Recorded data

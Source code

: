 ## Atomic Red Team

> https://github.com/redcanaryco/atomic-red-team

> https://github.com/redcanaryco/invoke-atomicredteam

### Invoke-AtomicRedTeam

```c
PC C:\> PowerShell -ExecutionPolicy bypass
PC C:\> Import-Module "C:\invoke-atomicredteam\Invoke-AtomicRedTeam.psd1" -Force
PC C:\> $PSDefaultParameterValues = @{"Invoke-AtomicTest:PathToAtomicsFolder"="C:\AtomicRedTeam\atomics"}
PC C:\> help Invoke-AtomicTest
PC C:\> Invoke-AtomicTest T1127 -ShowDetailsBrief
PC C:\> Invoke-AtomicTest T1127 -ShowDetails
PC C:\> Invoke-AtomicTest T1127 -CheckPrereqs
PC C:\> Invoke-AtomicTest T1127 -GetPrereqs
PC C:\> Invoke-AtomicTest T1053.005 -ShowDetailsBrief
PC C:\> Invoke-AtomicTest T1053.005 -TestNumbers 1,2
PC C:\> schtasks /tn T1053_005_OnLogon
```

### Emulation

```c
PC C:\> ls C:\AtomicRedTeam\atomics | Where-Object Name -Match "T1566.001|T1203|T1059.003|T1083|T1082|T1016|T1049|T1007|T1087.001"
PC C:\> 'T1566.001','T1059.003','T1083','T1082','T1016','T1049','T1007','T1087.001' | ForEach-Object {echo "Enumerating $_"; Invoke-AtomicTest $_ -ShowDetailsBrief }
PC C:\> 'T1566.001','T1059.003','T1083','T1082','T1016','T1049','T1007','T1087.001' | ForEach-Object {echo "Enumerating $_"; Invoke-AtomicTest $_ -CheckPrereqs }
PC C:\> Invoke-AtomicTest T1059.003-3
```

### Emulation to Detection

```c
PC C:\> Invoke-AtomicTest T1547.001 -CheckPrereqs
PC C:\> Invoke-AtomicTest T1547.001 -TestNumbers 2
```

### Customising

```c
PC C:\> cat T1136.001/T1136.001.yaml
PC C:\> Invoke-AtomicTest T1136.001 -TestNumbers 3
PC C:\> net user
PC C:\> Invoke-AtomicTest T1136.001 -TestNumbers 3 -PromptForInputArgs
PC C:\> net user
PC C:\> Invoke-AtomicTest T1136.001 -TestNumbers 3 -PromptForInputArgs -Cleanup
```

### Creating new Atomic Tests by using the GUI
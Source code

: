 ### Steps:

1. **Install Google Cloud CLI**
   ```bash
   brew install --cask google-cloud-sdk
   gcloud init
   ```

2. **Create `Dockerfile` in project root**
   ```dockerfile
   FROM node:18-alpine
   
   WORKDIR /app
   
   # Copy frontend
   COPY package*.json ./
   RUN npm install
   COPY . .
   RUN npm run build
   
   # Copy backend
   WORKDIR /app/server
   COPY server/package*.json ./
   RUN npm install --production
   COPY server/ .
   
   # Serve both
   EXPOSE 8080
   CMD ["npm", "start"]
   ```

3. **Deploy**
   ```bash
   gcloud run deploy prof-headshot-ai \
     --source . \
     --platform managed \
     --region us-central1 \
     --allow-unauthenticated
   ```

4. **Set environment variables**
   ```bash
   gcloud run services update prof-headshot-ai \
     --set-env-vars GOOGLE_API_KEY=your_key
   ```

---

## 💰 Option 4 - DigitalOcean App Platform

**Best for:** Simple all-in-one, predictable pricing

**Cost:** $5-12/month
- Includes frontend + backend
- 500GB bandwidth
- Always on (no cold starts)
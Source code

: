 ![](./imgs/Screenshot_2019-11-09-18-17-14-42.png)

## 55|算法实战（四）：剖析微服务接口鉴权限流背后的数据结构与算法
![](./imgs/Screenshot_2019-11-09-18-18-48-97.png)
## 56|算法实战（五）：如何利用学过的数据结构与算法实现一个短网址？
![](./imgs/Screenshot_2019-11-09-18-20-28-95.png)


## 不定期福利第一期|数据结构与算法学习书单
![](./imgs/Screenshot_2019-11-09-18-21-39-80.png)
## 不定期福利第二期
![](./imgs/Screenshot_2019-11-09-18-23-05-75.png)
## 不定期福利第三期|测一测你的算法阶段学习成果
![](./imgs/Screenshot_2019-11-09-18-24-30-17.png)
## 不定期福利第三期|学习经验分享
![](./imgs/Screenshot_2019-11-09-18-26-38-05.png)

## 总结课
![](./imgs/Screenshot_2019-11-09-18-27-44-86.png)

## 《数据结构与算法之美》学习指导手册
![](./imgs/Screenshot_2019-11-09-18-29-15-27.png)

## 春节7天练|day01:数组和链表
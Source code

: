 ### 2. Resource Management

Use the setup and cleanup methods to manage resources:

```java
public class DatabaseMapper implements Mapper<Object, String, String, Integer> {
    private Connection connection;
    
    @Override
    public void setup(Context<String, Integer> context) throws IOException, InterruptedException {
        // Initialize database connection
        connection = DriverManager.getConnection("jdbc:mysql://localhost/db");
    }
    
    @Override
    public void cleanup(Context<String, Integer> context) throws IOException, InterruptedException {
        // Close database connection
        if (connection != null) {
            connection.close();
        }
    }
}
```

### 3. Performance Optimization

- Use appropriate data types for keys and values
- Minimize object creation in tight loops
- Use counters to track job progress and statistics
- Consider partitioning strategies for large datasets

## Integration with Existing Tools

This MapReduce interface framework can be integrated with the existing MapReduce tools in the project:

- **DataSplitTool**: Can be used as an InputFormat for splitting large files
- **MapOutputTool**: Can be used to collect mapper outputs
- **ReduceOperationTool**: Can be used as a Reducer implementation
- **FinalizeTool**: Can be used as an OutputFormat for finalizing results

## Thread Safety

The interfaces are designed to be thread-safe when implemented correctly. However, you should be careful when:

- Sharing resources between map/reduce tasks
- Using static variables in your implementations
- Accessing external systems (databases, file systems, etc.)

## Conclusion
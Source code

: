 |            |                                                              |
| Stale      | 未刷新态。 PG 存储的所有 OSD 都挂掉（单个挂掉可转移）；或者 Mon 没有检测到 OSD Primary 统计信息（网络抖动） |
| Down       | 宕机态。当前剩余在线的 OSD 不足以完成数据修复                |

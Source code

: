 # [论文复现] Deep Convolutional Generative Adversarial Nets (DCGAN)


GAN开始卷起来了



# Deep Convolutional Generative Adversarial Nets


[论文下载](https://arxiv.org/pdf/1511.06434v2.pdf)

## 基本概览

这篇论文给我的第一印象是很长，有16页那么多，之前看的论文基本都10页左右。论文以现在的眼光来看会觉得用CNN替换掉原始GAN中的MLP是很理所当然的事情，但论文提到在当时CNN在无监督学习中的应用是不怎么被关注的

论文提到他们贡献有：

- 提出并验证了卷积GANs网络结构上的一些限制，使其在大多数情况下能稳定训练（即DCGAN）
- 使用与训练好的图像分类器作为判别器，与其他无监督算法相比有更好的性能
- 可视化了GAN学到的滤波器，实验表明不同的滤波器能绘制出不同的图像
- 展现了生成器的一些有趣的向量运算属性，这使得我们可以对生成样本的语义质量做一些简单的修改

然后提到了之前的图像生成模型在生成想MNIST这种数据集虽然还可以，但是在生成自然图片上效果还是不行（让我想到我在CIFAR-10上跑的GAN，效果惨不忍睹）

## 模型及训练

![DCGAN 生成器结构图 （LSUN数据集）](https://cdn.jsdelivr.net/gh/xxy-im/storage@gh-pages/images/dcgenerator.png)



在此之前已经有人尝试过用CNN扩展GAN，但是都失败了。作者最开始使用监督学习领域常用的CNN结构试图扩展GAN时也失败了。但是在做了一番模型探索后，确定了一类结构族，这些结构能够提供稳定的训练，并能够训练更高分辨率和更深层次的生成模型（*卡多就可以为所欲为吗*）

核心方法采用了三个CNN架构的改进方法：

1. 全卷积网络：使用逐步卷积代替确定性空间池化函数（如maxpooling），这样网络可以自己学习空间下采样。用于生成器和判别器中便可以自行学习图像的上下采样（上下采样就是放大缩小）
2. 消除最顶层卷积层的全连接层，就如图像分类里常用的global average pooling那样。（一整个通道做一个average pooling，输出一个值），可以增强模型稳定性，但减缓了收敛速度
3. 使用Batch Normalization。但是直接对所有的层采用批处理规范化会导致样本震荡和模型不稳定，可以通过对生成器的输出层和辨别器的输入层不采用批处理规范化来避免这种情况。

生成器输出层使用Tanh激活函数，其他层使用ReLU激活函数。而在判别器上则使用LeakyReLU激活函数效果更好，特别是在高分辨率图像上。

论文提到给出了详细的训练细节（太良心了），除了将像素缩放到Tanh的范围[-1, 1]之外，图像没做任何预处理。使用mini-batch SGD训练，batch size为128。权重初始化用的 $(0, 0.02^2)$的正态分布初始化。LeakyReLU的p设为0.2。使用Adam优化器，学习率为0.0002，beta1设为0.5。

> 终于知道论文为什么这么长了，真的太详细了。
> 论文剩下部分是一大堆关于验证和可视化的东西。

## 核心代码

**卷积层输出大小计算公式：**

TASK DIRECTIONS:
Could you set down, word for word, only the lines above from the line with "4. **Set environment variables**" to the line with "- Use counters", including both?

ANSWER BOX:
4. **Set environment variables**
   ```bash
   gcloud run services update prof-headshot-ai \
     --set-env-vars GOOGLE_API_KEY=your_key
   ```

---

## 💰 Option 4 - DigitalOcean App Platform

**Best for:** Simple all-in-one, predictable pricing

**Cost:** $5-12/month
- Includes frontend + backend
- 500GB bandwidth
- Always on (no cold starts)
Source code

: ![](./imgs/Screenshot_2019-11-09-18-17-14-42.png)

## 55|算法实战（四）：剖析微服务接口鉴权限流背后的数据结构与算法
![](./imgs/Screenshot_2019-11-09-18-18-48-97.png)
## 56|算法实战（五）：如何利用学过的数据结构与算法实现一个短网址？
![](./imgs/Screenshot_2019-11-09-18-20-28-95.png)


## 不定期福利第一期|数据结构与算法学习书单
![](./imgs/Screenshot_2019-11-09-18-21-39-80.png)
## 不定期福利第二期
![](./imgs/Screenshot_2019-11-09-18-23-05-75.png)
## 不定期福利第三期|测一测你的算法阶段学习成果
![](./imgs/Screenshot_2019-11-09-18-24-30-17.png)
## 不定期福利第三期|学习经验分享
![](./imgs/Screenshot_2019-11-09-18-26-38-05.png)

## 总结课
![](./imgs/Screenshot_2019-11-09-18-27-44-86.png)

## 《数据结构与算法之美》学习指导手册
![](./imgs/Screenshot_2019-11-09-18-29-15-27.png)

## 春节7天练|day01:数组和链表
Source code

: ### 2. Resource Management

Use the setup and cleanup methods to manage resources:

```java
public class DatabaseMapper implements Mapper<Object, String, String, Integer> {
    private Connection connection;
    
    @Override
    public void setup(Context<String, Integer> context) throws IOException, InterruptedException {
        // Initialize database connection
        connection = DriverManager.getConnection("jdbc:mysql://localhost/db");
    }
    
    @Override
    public void cleanup(Context<String, Integer> context) throws IOException, InterruptedException {
        // Close database connection
        if (connection != null) {
            connection.close();
        }
    }
}
```

### 3. Performance Optimization

- Use appropriate data types for keys and values
- Minimize object creation in tight loops
- Use counters to track job progress and statistics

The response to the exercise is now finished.